Analysts expect 1k jobs were added to the Canadian economy in April, not fully offsetting the 7.2k decline in March; the jobless rate is seen unchanged at 5.8% for the fourth consecutive month, and the participation rate is also seen unchanged at 65.7%. Canadian bank RBC's analysts are more optimistic than the consensus, however, and see 5k jobs added. It says that "despite the March decline, recent job gains (213K over the past 6m) still look too strong, and another below-trend print looks warranted." The bank notes that employment in the food/accommodation services sector (-42K over past three months) has been the notable laggard, though it notes that services overall are responsible for more than 90% of the 6m job gains.  RBC observes that wages for permanent workers was continuing to rise in March (running at a clip of 2.3% Y/Y), and seems to be moving in the opposite direction of its own tracking of the wage-common measure at 2.0% (the wage-common measure is the BOC's preferred gauge of wage growth). "Employment growth (+1.8% y/y) combines with the somewhat underwhelming wage growth to leave labour income gains relatively solid," RBC writes, "with a low savings rate (1.1%) and high household debt levels (174% of PDI), this will need to continue to support even modest consumption growth."

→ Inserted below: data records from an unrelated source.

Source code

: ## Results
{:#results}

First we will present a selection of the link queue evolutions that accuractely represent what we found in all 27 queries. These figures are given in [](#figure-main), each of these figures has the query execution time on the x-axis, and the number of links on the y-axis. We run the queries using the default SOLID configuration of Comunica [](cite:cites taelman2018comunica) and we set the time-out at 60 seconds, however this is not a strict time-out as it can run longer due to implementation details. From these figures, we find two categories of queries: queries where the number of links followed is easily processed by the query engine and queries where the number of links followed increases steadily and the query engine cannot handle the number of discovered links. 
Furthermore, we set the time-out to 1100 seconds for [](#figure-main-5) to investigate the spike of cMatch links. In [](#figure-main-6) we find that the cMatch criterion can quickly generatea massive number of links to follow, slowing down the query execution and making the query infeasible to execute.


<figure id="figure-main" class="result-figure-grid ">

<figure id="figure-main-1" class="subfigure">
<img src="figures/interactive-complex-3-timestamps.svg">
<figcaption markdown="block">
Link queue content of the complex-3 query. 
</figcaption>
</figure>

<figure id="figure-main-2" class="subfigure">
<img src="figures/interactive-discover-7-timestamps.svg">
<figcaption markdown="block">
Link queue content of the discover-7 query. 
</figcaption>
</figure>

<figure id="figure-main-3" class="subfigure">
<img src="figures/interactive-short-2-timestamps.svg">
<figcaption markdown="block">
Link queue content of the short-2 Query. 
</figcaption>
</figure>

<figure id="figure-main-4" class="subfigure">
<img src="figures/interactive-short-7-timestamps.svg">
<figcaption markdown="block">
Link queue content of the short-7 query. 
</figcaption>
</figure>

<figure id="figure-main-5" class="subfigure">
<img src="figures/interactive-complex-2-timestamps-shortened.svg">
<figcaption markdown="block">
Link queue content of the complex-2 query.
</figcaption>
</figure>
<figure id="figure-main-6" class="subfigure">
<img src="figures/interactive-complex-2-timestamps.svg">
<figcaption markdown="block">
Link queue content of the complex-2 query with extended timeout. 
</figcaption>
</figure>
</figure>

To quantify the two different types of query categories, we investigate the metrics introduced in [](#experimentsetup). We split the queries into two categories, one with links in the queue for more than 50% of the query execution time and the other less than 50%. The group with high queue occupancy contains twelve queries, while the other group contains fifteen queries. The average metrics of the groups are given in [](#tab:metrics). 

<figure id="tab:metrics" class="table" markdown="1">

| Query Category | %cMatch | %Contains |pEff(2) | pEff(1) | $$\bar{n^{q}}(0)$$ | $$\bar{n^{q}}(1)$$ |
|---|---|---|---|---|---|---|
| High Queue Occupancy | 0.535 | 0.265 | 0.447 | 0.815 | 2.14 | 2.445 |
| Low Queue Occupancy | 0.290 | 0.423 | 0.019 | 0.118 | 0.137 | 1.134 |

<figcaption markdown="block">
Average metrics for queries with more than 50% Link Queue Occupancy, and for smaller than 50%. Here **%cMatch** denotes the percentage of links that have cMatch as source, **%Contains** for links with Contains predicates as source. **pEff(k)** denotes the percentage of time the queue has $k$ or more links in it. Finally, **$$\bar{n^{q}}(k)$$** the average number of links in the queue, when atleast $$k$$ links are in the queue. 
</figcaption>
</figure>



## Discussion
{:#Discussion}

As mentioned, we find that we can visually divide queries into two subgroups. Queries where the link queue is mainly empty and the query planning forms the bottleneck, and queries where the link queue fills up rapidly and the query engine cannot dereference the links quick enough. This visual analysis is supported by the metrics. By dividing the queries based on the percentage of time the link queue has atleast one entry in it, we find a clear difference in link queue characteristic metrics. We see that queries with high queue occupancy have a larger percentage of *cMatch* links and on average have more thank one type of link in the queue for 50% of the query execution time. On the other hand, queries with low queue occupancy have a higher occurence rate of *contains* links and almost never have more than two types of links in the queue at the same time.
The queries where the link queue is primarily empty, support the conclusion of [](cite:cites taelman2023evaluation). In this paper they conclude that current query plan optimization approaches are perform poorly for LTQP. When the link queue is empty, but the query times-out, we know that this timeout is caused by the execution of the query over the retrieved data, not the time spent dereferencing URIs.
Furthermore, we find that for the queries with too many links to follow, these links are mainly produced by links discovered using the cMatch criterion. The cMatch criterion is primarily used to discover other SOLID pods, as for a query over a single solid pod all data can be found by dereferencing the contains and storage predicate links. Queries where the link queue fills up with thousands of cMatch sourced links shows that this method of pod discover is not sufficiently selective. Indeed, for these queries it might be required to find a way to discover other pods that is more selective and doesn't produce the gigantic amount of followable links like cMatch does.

US APRIL CONSUMER PRICES (FRI):  

Although the Fed downgraded its assessment of inflation in its most recent policy statement, Chair Powell at his post-meeting press conference argued that the weakness in inflation was transitory. The Fed's preferred measure of inflation is PCE (which has fallen from highs around 1.95% Y/Y in December, to 1.55% in March), but traders will still look to the CPI over the months ahead for signs that the weakness was indeed transitory. The Street looks for CPI at 2.1% Y/Y in April (from 1.9%), and the M/M measure is seen at 0.4%, matching the prior monthly pace; the core gauges are seen at 2.1 Y/Y from 2.0%, and 0.2% M/M from 0.1%. UBS says that, among the components, it projects that services inflation in April will likely be similar to March (it sees 0.23% vs 0.25% in March), and sees tenant rents and owner equivalent rent again posting "solid" 0.3% increases. There will be some attention on apparel prices after the large fall in March, and UBS sees a flat reading in April, adding that it sees the March decline due to changes in some of the source data used by the BLS, not a general downtrend in apparel prices. UBS sees other goods categories weakening somewhat, and it does not expect another strong increase in tobacco prices like in March, or even in stationery and gift wrap (like we saw in other recent months that may have been related to the pass-through of tariffs on imports from China of these products, the bank says).